Thais, obedient model that she was, improvised complex dances of the highest skill level, in which a woman’s body transformed and granted a dream after dream, a legend after legend. In the end, Thais was exhausted.
“As I watched you,” Cleophrades said, “I was reminded of your Athenian nickname. You are not only a Fourth Kharita, but you were also called Euryale, or Storm. Let Eris take your place.”
At Cleophrades’ sign, Eris danced as she had before the Indian artists. When the black priestess froze in the last pose and Ehephilos wrapped a light cape around her body, Cleophrades rose, holding a large golden goblet.
“I have turned sixty years old, and I cannot do more than my last Anadiomena. I cannot love women, I cannot enjoy travel, sea-bathing, good food or loud singing. Ahead of me is a spiritually deprived, miserable life. We Keossians have long since forbidden that a man should live that way, for he must only live in a worthy fashion. I thank you, my friends, who came to honor me in my last hour. Rejoice, rejoice all, and you, splendid Thais. How I would have wanted to love you. Forgive me, but I cannot. Lysippus will take care of the statue. I gave it to him. And let me embrace you, my godlike friend.”
Lysippus put his arms around the sculptor, not hiding the tears in his eyes.
Cleophrades stepped back and raised his goblet. At the same time, all others raised their cups, filled with life-giving wine. So did Thais. Only Hesiona remained motionless, observing the scene with horror in her wide eyes. Eris watched the Athenian’s every movement in admiration and shock.
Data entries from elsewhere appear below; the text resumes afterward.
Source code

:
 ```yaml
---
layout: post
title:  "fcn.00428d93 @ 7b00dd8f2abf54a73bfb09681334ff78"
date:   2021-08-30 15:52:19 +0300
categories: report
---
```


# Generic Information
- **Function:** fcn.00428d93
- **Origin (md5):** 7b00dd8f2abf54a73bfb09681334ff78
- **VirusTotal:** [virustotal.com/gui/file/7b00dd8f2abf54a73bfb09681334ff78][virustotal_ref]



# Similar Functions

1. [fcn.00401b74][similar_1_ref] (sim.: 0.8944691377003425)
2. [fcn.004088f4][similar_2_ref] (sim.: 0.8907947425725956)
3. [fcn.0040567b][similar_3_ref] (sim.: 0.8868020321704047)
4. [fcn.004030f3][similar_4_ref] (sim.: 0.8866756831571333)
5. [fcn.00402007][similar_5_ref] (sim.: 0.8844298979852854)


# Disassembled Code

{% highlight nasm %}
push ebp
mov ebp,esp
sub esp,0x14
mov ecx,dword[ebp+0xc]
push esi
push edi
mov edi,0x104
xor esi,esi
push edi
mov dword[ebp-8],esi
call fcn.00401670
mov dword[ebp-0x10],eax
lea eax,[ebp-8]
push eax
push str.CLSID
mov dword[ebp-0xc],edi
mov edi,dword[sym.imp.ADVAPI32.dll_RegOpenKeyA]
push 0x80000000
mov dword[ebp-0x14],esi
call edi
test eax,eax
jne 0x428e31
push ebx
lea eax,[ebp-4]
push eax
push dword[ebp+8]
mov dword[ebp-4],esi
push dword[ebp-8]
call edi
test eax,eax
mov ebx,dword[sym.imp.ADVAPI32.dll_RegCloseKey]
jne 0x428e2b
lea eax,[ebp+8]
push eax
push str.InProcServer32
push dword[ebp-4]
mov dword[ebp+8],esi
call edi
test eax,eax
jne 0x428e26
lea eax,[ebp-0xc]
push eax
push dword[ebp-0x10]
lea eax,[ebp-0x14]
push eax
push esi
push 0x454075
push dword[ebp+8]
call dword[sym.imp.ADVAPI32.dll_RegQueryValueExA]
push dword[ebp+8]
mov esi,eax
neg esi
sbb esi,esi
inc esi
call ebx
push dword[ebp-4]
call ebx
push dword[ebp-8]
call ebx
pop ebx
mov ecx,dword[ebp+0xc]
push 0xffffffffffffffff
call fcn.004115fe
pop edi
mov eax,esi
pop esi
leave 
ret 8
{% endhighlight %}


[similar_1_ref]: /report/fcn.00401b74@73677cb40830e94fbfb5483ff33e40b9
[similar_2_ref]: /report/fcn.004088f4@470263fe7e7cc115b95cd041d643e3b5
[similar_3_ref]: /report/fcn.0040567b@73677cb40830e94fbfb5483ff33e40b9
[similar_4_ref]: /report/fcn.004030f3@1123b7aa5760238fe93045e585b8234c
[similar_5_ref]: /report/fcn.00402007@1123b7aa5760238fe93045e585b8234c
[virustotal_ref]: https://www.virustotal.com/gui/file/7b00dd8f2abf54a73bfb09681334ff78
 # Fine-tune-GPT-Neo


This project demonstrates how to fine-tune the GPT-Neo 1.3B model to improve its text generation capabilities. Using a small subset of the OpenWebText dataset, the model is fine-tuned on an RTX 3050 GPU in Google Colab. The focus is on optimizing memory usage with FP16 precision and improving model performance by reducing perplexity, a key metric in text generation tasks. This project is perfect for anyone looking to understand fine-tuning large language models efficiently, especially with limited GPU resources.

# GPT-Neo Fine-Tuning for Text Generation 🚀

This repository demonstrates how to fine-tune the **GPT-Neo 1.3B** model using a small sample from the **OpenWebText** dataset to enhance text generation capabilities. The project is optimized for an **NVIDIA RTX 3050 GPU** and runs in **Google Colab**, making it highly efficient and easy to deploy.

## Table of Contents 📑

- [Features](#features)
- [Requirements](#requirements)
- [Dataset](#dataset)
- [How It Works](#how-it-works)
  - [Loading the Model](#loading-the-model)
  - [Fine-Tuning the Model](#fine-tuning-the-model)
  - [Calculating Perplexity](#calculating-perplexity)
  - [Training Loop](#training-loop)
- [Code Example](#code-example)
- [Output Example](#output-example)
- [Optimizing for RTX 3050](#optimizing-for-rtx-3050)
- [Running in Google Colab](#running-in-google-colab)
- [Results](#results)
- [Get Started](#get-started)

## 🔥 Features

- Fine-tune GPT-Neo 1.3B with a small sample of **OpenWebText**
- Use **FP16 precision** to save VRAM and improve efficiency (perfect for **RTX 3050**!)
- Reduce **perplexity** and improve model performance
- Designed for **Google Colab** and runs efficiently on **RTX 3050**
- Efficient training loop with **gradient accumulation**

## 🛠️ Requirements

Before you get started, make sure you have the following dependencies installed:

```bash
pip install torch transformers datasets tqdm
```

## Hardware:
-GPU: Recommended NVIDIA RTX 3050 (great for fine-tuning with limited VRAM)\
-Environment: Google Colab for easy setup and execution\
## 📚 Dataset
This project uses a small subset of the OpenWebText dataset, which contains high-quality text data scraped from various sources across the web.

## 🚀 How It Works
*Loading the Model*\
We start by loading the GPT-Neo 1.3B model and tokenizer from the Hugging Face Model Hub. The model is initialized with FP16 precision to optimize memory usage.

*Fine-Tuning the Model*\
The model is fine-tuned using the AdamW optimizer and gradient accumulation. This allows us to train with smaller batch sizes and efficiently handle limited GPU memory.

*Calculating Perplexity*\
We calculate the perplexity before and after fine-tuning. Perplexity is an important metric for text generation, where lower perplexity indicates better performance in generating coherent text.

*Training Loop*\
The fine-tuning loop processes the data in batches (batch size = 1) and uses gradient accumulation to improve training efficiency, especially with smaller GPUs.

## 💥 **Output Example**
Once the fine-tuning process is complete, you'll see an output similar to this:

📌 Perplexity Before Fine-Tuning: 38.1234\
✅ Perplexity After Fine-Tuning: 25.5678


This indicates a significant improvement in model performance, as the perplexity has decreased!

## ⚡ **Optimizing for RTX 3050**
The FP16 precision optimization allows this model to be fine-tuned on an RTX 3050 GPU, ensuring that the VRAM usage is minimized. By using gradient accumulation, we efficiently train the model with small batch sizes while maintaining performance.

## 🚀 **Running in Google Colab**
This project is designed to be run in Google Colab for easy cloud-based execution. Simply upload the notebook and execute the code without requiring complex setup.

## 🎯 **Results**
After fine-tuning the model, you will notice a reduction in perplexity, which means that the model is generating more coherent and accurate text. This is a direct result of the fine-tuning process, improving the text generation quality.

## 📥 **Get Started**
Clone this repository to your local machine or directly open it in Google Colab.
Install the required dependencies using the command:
Tipping his head back, Cleophrades downed the poison, faltered, then straightened out, leaning against Lysippus’ shoulder. The goblet rang as it fell on the ground. The other guests drank their cups and threw them as well, shattering glass, china and clay. The pieces would be placed under the tombstone.
“Haire! Easy sailing across the river. Our memories are with you, Cleophrades!” everyone exclaimed.
The sculptor, his face gray and his lips trembling, made one last tremendous effort. He smiled broadly, gazed into the darkness of Hades before him, and collapsed.
At that moment, or so it seemed to Thais, the sun vanished behind the mountain range. Light summer twilight fell upon the silent group of people.
There were two physicians among the guests. They examined Cleophrades and placed him on a stretcher. The others placed a wreath on his head, crowning him as a victor in a competition. Had he not walked victoriously along the difficult path of his life? In the light of torches and the moon, the sculptor was carried to the Helenian and Macedonian cemetery.
High above the city in a juniper grove, low trees shed their bronze-like needles over a few graves. The Athenian sculptor had asked in advance that he be buried rather than arranging a funeral pyre. The grave had already been prepared and was covered with a temporary slab until the friends of the late sculptor, other sculptors, could design and build another tombstone.